Aux États-Unis, qui étudie s’appauvrit

Marie-Pier Frigon, d’Albuquerque au Nouveau-Mexique, a 25 ans et une dette étudiante accumulée de plus de 160 000 $US, soit l’équivalent de 210 000 $ dans son Québec d’origine. Son remboursement lui gruge 1400 $US par mois, soit environ la moitié de son revenu de chargée de communications du groupe de pression Voices for Children.
« C’est un gros stress, confie-t-elle au Devoir. C’est extrêmement difficile pour moi.
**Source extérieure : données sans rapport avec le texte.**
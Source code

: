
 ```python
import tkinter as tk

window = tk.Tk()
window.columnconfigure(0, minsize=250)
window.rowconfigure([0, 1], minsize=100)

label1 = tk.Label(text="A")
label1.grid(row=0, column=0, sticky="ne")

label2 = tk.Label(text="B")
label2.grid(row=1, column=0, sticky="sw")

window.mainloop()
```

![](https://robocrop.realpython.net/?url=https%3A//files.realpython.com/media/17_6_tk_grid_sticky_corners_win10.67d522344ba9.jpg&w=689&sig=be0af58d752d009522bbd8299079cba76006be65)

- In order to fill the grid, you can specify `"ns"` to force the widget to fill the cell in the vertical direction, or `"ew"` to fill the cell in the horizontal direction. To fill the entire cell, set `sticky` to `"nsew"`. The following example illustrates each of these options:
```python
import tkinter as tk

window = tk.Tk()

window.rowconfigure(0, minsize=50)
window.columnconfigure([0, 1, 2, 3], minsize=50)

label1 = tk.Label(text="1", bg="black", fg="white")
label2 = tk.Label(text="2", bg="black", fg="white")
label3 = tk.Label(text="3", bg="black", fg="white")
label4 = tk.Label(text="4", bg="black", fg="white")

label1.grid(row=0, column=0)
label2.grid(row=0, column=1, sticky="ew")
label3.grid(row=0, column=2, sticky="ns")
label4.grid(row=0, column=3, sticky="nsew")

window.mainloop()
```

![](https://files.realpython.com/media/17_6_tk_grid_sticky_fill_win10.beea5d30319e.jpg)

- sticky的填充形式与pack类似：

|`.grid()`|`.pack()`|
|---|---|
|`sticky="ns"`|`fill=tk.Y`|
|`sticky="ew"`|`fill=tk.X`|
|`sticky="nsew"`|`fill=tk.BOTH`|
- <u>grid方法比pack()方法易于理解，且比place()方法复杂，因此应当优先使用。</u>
Je me demande si je vais sortir de ça. J’en ai pour encore vingt ans à rembourser cette dette qui va me coûter 350 000 $ au total. Il me reste juste le minimum pour vivre. Je ne pourrai peut-être pas m’acheter de maison. »
Mme Frigon s’exprime en français, sa langue maternelle. Elle est née à Montréal et a déménagé en Californie avec ses parents à l’âge de trois ans. Elle n’a pas encore demandé sa citoyenneté américaine.
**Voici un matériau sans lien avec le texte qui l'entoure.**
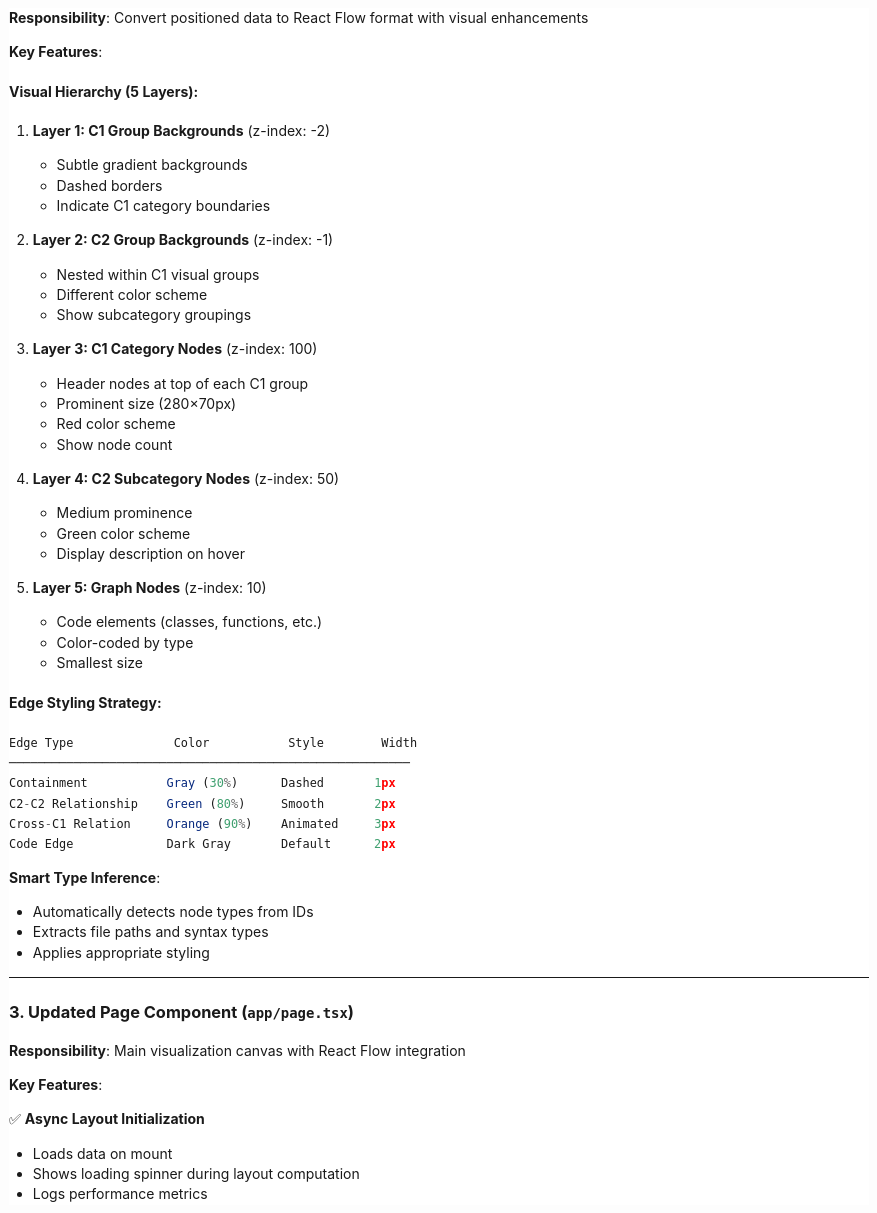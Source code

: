 **Responsibility**: Convert positioned data to React Flow format with visual enhancements

**Key Features**:

#### Visual Hierarchy (5 Layers):

1. **Layer 1: C1 Group Backgrounds** (z-index: -2)
   - Subtle gradient backgrounds
   - Dashed borders
   - Indicate C1 category boundaries

2. **Layer 2: C2 Group Backgrounds** (z-index: -1)
   - Nested within C1 visual groups
   - Different color scheme
   - Show subcategory groupings

3. **Layer 3: C1 Category Nodes** (z-index: 100)
   - Header nodes at top of each C1 group
   - Prominent size (280×70px)
   - Red color scheme
   - Show node count

4. **Layer 4: C2 Subcategory Nodes** (z-index: 50)
   - Medium prominence
   - Green color scheme
   - Display description on hover

5. **Layer 5: Graph Nodes** (z-index: 10)
   - Code elements (classes, functions, etc.)
   - Color-coded by type
   - Smallest size

#### Edge Styling Strategy:

```typescript
Edge Type              Color           Style        Width
────────────────────────────────────────────────────────
Containment           Gray (30%)      Dashed       1px
C2-C2 Relationship    Green (80%)     Smooth       2px
Cross-C1 Relation     Orange (90%)    Animated     3px
Code Edge             Dark Gray       Default      2px
```

**Smart Type Inference**:
- Automatically detects node types from IDs
- Extracts file paths and syntax types
- Applies appropriate styling

---

### 3. Updated Page Component (`app/page.tsx`)

**Responsibility**: Main visualization canvas with React Flow integration

**Key Features**:

✅ **Async Layout Initialization**
- Loads data on mount
- Shows loading spinner during layout computation
- Logs performance metrics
Sitôt ses études secondaires terminées, elle a entamé une formation en photographie à l’Academy of Art, université privée de San Francisco, à plus de 21 000 $ par année. Elle ne se qualifiait pas pour des bourses et ses parents ont endossé ses emprunts à des banques privées. « J’avais 18 ans et je n’avais pas conscience de ce que ça voulait dire, de m’endetter autant avec des paiements qui reviennent chaque mois. »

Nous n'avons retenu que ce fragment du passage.